A propagação do cancro, ou metástase, é a principal causa de morte relacionada à terrível doença. O carcinoma espalha-se quando as células dos tumores primários se rompem e viajam através da corrente sanguínea e do sistema linfático, instalando-se em novas áreas do corpo e formando tumores secundários.

Contudo, seria uma vantagem matar estas células tumorais circulantes, ou CTCs, na corrente sanguínea. Desta forma, eram destruídas antes de terem a oportunidade de se estabilizar. Esta poderia técnica poderia ajudar a prevenir a metástase e salvar vidas.

Por outro lado, só a facilidade de ser possível contar as CTCs poderia ajudar os médicos a diagnosticar com mais precisão e tratar o cancro metastático. Atualmente, nenhum dispositivo conseguiu esta façanha de forma eficiente.

Células malignas absorvem mais desta energia

Zharov e a sua equipa testaram o sistema em pessoas com melanoma ou cancro de pele. O laser, irradiado por uma veia, envia energia para a corrente sanguínea, gerando calor. Por sua vez, as CTCs do melanoma absorvem mais desta energia do que as células normais. Desta feita, estas células aquecem mais rapidamente e expandem-se.

Como resultado, essa expansão térmica produz ondas sonoras. Estas são conhecidas como efeito fotoacústico e podem ser registadas através de um pequeno transdutor de ultrassom colocado sobre a pele próximo ao laser. As gravações indicam quando uma CTC está a passar na corrente sanguínea.

O efeito fotoacústico, a propósito, foi descrito pela primeira vez por Alexander Graham Bell em 1880, quando ele transmitiu sinais vocais numa invenção chamada de “fotofone”. A equipa de Zharov apelidou o seu dispositivo de “citofone”, significa “de uma célula”.

O mesmo laser também pode ser usado para destruir as CTCs em tempo real. Desta forma, o calor do laser faz com que bolhas de vapor se formem nas células do tumor. Assim, as bolhas expandem-se e colapsam, interagindo com a célula e destruindo-a mecanicamente.

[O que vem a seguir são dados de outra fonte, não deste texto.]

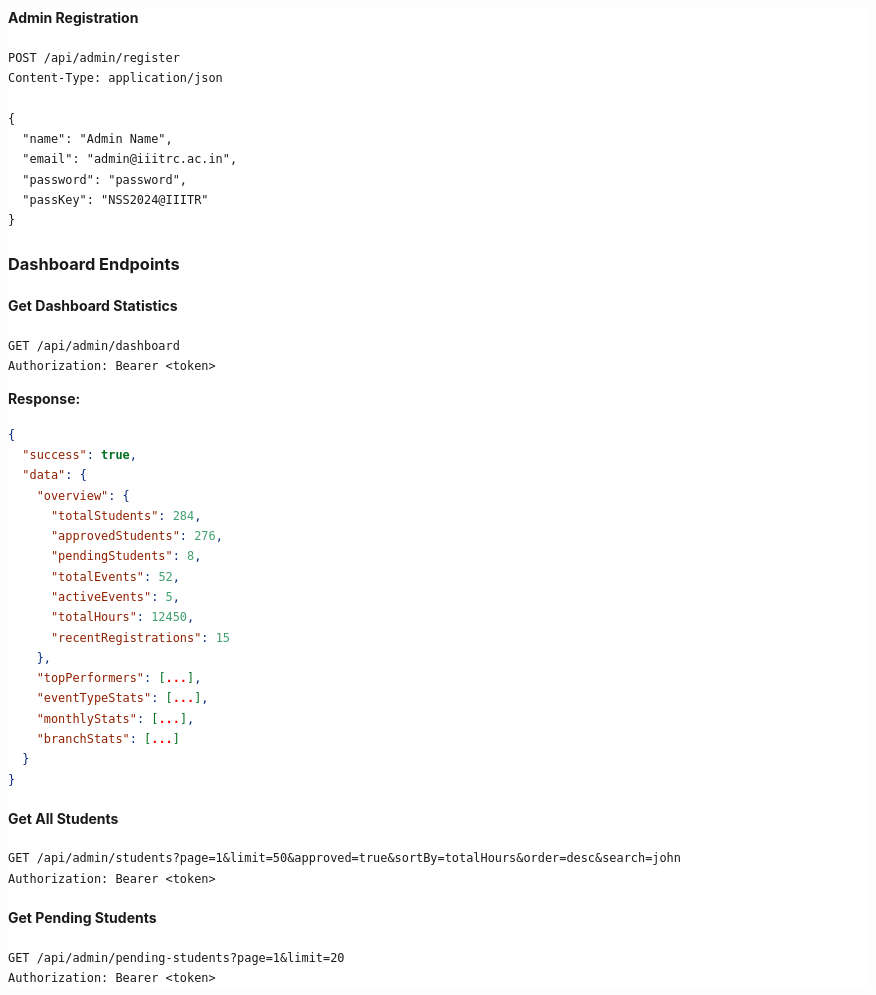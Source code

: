 #### Admin Registration
```http
POST /api/admin/register
Content-Type: application/json

{
  "name": "Admin Name",
  "email": "admin@iiitrc.ac.in",
  "password": "password",
  "passKey": "NSS2024@IIITR"
}
```

### Dashboard Endpoints

#### Get Dashboard Statistics
```http
GET /api/admin/dashboard
Authorization: Bearer <token>
```

**Response:**
```json
{
  "success": true,
  "data": {
    "overview": {
      "totalStudents": 284,
      "approvedStudents": 276,
      "pendingStudents": 8,
      "totalEvents": 52,
      "activeEvents": 5,
      "totalHours": 12450,
      "recentRegistrations": 15
    },
    "topPerformers": [...],
    "eventTypeStats": [...],
    "monthlyStats": [...],
    "branchStats": [...]
  }
}
```

#### Get All Students
```http
GET /api/admin/students?page=1&limit=50&approved=true&sortBy=totalHours&order=desc&search=john
Authorization: Bearer <token>
```

#### Get Pending Students
```http
GET /api/admin/pending-students?page=1&limit=20
Authorization: Bearer <token>
```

Imagine disparar contra os vilões nos videojogos ou lançar luz ultravioleta sobre as bactérias. Se este tipo de ações para si são positivas, imagine como será satisfatório apontar este laser para a terrível “célula cancerígena”.

O objetivo do estudo publicado este mês foi testar a precisão do dispositivo na deteção de CTCs. Contudo, mesmo com o laser em modo de diagnóstico de baixa energia, este matou um número significativo de CTCs em seis pacientes.

Num paciente, destruímos 96% das células tumorais que se cruzaram o raio laser.

Explicou Zharov. A equipa espera que o laser seja ainda mais eficaz quando aumentar a energia em estudos futuros.